On Wednesday in Chautauqua County Court, Conklin was given an indeterminate sentence of 25 years to life in state prison. The sentence is the result of a second-degree murder charge, to which Conklin pleaded guilty in November 2015.
Today, Conklin will appear in the U.S. District Court in Buffalo, where he will be sentenced on a federal charge of carjacking. The charge carries a potential 15 years to life sentence, which, according to Patrick Swanson, acting Chautauqua County district attorney, will run consecutively with Conklin’s state sentence.
While a concurrent sentence was originally in the works, Swanson said Conklin voluntarily chose to have his state sentencing prior to his federal sentencing for personal reasons and thus accepted back-to-back prison terms as a result.
“I have no objection to this because it gives him an effective 40-year sentence instead of a 25-year sentence,” Swanson said.
Conklin’s cohort, 31-year-old Charles Sanford, is scheduled for federal sentencing Thursday and state sentencing in the county court Friday at 9:30 a.m.
He faces a potential 15 years to life for the state charge of second-degree murder. He faces a federal charge of illegally possessing a firearm.
“This is a case where you had a very senseless killing,” Swanson said. “You had two grown men descend upon a house of a single female who was not armed. Mary Whitaker was an amazing woman. No one deserves to exit our world in the manner she did. Our thoughts are with her family and friends as they hopefully can move forward remembering the amazing person she was.”
Nathaniel Barone, Chautauqua County public defender and counsel to Conklin, said he was unsure whether Conklin would appeal the decision, indicating that it was only a “possibility.”
“Mr. Conklin accepted responsibility for what he did … not that this makes anything better, but nonetheless, he did accept responsibility rather than put the family through a trial,” Barone said. “He was in a position to move on.”
The Hon. Richard C. Kloch Sr., who presided over the sentencing, addressed both Conklin and a courtroom packed with friends and family members of Whitaker.
Notably, he described the deluge of letters he received from people around the country whose lives were touched or impacted by the 61-year-old musician.
“I never in some 30 years on the bench ever received so many letters from people,” Kloch said. “They’re from everyone and from every little corner of this country. The ripples that this young lady sent out … it really is amazing.”

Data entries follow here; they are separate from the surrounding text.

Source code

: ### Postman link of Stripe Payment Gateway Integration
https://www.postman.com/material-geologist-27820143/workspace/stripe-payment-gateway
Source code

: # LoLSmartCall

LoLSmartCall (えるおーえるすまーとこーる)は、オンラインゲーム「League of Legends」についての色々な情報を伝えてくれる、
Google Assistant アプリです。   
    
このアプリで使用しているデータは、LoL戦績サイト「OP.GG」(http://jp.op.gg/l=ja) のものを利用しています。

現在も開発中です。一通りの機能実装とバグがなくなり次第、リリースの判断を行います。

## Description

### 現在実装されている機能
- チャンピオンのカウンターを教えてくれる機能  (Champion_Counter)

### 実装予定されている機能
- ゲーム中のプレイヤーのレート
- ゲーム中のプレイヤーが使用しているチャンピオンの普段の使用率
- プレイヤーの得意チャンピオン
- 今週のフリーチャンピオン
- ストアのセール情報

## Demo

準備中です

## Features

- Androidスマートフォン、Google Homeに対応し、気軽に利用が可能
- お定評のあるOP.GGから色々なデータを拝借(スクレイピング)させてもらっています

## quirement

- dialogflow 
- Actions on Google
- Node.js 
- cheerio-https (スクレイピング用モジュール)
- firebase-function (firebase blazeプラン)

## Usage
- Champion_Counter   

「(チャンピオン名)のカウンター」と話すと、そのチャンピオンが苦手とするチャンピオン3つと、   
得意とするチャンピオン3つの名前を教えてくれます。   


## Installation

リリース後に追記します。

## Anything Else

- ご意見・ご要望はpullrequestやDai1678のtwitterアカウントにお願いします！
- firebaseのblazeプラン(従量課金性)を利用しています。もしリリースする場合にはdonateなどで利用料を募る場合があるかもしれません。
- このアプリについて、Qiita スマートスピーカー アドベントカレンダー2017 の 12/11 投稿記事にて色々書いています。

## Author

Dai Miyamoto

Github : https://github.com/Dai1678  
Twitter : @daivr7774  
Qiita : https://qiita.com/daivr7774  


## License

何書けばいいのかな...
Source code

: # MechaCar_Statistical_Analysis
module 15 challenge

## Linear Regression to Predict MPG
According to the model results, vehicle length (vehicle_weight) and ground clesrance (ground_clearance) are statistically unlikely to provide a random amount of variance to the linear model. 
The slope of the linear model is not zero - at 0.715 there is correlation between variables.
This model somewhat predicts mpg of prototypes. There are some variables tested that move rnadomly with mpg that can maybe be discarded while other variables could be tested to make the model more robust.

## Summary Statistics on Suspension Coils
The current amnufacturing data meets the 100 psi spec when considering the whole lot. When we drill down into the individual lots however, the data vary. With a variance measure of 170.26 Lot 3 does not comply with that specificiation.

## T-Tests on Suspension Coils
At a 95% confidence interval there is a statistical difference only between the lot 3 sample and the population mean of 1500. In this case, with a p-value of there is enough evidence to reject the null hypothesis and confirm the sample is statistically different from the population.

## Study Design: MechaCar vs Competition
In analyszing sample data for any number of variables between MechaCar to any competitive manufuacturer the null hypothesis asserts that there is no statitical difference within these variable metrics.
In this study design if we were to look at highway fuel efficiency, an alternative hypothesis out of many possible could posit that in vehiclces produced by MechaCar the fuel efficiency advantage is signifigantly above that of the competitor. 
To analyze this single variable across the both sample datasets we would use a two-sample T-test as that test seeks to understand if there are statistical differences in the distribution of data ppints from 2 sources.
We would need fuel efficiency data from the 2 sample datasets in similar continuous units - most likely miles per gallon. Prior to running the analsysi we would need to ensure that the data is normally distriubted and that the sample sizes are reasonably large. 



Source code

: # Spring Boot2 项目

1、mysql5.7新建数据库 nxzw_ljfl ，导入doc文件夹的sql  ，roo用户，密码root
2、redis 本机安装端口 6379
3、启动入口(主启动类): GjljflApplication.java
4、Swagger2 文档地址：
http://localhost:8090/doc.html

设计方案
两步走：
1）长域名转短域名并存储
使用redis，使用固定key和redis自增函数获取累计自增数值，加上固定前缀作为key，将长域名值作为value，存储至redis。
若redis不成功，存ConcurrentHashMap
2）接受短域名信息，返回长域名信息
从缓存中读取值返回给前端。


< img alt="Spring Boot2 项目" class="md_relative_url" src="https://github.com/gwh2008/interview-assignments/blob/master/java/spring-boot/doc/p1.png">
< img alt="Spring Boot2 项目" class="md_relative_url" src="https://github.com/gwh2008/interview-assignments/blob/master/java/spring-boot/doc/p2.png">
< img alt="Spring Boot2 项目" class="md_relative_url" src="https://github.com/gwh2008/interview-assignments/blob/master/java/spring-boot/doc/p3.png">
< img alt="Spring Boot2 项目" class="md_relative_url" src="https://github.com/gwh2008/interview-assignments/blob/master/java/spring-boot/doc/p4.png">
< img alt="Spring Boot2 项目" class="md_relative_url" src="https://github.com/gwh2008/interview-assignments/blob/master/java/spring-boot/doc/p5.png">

Kloch, who described Whitaker as someone who embodied youth, vitality and vibrancy, highlighted the way she kept in touch with childhood friends or how she bought pet food for the overlooked pets at Ground Zero in the aftermath of the 9/11 attacks.
“This is the person you killed,” said Kloch to Conklin, repeatedly. “Victims are remembered and loved. They never die. Their spirit goes on. But the criminals? The people who take these people away from us? They die. And (Mr. Conklin), you’re about to be very, very, very dead.”

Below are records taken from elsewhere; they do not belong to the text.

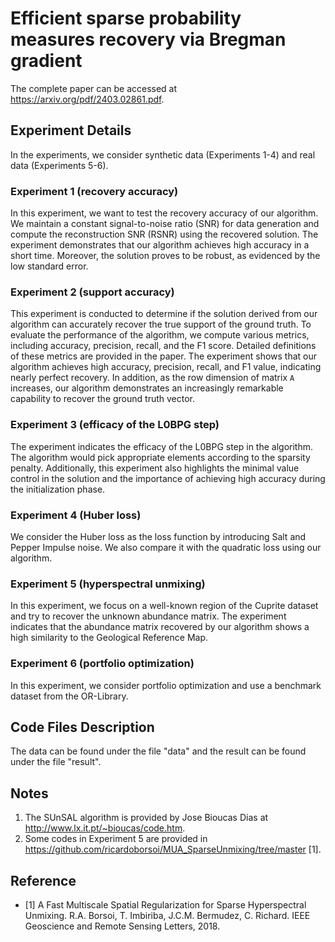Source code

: # Efficient sparse probability measures recovery via Bregman gradient
The complete paper can be accessed at <https://arxiv.org/pdf/2403.02861.pdf>. 

## Experiment Details
In the experiments, we consider synthetic data (Experiments 1-4) and real data (Experiments 5-6). 

### Experiment 1 (recovery accuracy)
In this experiment, we want to test the recovery accuracy of our algorithm. We maintain a constant signal-to-noise ratio (SNR) for data generation and compute the reconstruction SNR (RSNR) using the recovered solution.
The experiment demonstrates that our algorithm achieves high accuracy in a short time. Moreover, the solution proves to be robust, as evidenced by the low standard error. 

### Experiment 2 (support accuracy)
This experiment is conducted to determine if the solution derived from our algorithm can accurately recover the true support of the ground truth. To evaluate the performance of the algorithm, we compute various metrics, including accuracy, precision, recall, and the F1 score. Detailed definitions of these metrics are provided in the paper.
The experiment shows that our algorithm achieves high accuracy, precision, recall, and F1 value, indicating nearly perfect recovery. In addition, as the row dimension of matrix `A` increases, our algorithm demonstrates an increasingly remarkable capability to recover the ground truth vector. 

### Experiment 3 (efficacy of the L0BPG step)
The experiment indicates the efficacy of the L0BPG step in the algorithm. The algorithm would pick appropriate elements according to the sparsity penalty. Additionally, this experiment also highlights the minimal value control in the solution and the importance of achieving high accuracy during the initialization phase.

### Experiment 4 (Huber loss)
We consider the Huber loss as the loss function by introducing Salt and Pepper Impulse noise. We also compare it with the quadratic loss using our algorithm.

### Experiment 5 (hyperspectral unmixing)
In this experiment, we focus on a well-known region of the Cuprite dataset and try to recover the unknown abundance matrix. The experiment indicates that the abundance matrix recovered by our algorithm shows a high similarity to the Geological Reference Map. 

### Experiment 6 (portfolio optimization)
In this experiment, we consider portfolio optimization and use a benchmark dataset from the OR-Library. 

## Code Files Description
The data can be found under the file "data" and the result can be found under the file "result".

## Notes
1. The SUnSAL algorithm is provided by Jose Bioucas Dias at <http://www.lx.it.pt/~bioucas/code.htm>. 
2. Some codes in Experiment 5 are provided in <https://github.com/ricardoborsoi/MUA_SparseUnmixing/tree/master> [1].

## Reference
- [1] A Fast Multiscale Spatial Regularization for Sparse Hyperspectral Unmixing. R.A. Borsoi, T. Imbiriba, J.C.M. Bermudez, C. Richard. IEEE Geoscience and Remote Sensing Letters, 2018.

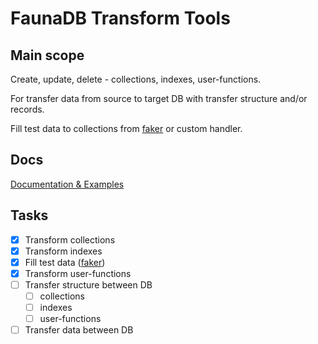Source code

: # FaunaDB Transform Tools

## Main scope

Create, update, delete - collections, indexes, user-functions.

For transfer data from source to target DB with transfer structure and/or records.

Fill test data to collections from [faker](https://www.npmjs.com/package/faker) or custom handler.

## Docs

[Documentation & Examples](https://faunadb-transform.now.sh)

## Tasks

- [x] Transform collections
- [x] Transform indexes
- [x] Fill test data ([faker](https://www.npmjs.com/package/faker))
- [x] Transform user-functions
- [ ] Transfer structure between DB
  - [ ] collections
  - [ ] indexes
  - [ ] user-functions
- [ ] Transfer data between DB
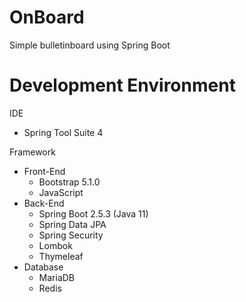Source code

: # OnBoard
 Simple bulletinboard using Spring Boot
 
# Development Environment
IDE
- Spring Tool Suite 4

Framework
- Front-End
  - Bootstrap 5.1.0
  - JavaScript
- Back-End
  - Spring Boot 2.5.3 (Java 11)
  - Spring Data JPA
  - Spring Security
  - Lombok
  - Thymeleaf
- Database
  - MariaDB
  - Redis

Conklin, clad in prison garb and cuffs, refused to address the court and slumped out of the courtroom, only briefly making eye contact with the gallery.

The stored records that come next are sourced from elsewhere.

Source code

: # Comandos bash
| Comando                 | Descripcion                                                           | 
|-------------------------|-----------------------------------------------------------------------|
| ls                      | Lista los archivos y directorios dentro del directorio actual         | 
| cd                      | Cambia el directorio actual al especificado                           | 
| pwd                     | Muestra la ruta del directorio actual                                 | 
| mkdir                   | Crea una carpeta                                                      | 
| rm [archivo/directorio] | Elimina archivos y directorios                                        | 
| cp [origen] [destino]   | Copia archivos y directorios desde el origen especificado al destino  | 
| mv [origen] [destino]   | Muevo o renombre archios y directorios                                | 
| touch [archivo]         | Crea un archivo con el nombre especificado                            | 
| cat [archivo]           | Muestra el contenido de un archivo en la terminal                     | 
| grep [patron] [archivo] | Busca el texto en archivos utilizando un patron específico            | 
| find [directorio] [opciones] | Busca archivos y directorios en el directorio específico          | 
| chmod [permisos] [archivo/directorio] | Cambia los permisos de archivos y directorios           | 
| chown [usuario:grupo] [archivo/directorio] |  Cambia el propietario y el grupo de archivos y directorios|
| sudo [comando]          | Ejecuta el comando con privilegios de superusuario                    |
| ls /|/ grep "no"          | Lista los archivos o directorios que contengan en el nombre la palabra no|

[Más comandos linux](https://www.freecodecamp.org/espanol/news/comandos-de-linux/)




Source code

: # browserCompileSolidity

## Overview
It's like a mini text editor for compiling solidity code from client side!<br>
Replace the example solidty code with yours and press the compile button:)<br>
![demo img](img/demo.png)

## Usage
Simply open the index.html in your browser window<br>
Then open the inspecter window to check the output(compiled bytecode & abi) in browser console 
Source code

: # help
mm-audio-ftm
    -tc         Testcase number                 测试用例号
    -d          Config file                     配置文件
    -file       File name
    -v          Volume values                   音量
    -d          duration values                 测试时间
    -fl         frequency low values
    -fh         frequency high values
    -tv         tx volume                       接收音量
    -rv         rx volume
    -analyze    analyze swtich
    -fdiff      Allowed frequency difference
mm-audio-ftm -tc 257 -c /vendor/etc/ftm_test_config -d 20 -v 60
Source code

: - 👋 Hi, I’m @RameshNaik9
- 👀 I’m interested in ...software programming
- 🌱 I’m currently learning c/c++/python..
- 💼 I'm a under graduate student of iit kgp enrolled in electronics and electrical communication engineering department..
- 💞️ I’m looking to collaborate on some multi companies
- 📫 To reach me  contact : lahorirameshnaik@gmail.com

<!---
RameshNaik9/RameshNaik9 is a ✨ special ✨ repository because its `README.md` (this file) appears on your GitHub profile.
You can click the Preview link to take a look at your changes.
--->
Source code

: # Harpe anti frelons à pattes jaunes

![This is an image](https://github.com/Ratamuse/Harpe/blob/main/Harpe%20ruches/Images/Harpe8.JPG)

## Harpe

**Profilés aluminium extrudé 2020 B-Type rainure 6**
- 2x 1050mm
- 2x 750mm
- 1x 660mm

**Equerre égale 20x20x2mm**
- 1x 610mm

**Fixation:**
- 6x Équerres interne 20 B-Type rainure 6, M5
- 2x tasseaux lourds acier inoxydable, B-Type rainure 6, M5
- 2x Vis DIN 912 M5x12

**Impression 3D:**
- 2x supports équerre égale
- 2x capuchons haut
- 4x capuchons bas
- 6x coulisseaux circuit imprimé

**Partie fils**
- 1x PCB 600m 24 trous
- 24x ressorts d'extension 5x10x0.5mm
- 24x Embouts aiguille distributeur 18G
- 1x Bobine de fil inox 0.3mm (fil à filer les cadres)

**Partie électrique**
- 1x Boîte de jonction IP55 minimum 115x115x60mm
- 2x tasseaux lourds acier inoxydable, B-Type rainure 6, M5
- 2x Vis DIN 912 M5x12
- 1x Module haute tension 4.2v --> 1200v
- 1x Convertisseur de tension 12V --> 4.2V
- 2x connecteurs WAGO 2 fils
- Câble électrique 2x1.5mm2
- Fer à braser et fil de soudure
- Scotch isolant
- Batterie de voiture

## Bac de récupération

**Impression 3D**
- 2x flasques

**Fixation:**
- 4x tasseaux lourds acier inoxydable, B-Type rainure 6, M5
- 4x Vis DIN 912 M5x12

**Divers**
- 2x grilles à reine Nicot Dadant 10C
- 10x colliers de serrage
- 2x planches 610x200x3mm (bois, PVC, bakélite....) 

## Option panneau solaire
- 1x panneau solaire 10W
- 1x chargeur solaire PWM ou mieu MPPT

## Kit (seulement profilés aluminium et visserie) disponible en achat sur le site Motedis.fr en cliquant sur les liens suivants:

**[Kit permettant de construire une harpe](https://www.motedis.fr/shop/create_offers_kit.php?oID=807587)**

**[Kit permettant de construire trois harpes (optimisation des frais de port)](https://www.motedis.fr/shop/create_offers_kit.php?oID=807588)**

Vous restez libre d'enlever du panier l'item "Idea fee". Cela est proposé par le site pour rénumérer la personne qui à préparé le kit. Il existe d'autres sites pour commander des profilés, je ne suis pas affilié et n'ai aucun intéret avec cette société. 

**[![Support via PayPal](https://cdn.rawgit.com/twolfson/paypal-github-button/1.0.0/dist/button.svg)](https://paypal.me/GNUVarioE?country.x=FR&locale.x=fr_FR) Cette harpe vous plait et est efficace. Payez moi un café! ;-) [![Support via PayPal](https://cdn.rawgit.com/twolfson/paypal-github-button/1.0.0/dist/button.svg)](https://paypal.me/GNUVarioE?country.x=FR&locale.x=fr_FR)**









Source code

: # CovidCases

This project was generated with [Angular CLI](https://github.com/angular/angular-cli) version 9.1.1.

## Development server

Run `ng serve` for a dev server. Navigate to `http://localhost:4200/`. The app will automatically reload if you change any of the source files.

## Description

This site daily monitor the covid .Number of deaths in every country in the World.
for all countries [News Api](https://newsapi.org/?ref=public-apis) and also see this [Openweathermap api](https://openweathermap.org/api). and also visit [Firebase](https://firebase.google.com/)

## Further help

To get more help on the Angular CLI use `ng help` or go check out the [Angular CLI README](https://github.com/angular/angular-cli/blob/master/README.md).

Whitaker, a concert violinist who regularly performed with the Chautauqua Symphony Orchestra, was found dead inside her 8448 Titus Road home on Aug. 20, 2014, after what police referred to as an attempted burglary turned deadly.
According to Assistant U.S. Attorney Timothy Lynch, Conklin and Sanford approached Whitaker’s home shortly before 7 a.m., where they reportedly concocted a ruse to get inside.
Sanford, he said, knocked on Whitaker’s door and asked to use the phone, while Conklin hid outside with a gun. When Whitaker obliged to the request, she was shot and killed by Conklin, Lynch said.
The two men then stole Whitaker’s 2007 Chevy HHR and used her credit cards at various businesses in Erie, Pa., police said.
They were arrested separately two days later after the Chautauqua County Sheriff’s Office, with the assistance of the FBI and City of Erie Police Department, tracked their credit card activity and identified Conklin on a store security camera.
Swanson offered his thanks to the agencies that assisted in the swift capture and prosecution of the two men.
“This was a case that originated under my former boss, the Hon. David W. Foley,” Swanson said. “He, and the staff that assisted him, did an amazing job prosecuting this case. I know he would have wanted to thank the Sheriff and the Sheriff’s office for their fast response, the Forensic Investigation Team for their efforts at the crime scene, the local FBI branch that we are so fortunate to have here in Chautauqua County and the U.S. Attorney’s Office, headed up by the US Attorney for the Western District of New York, William J. Hochul, Jr.”
Swanson also thanked the City of Erie Police Department in Pennsylvania.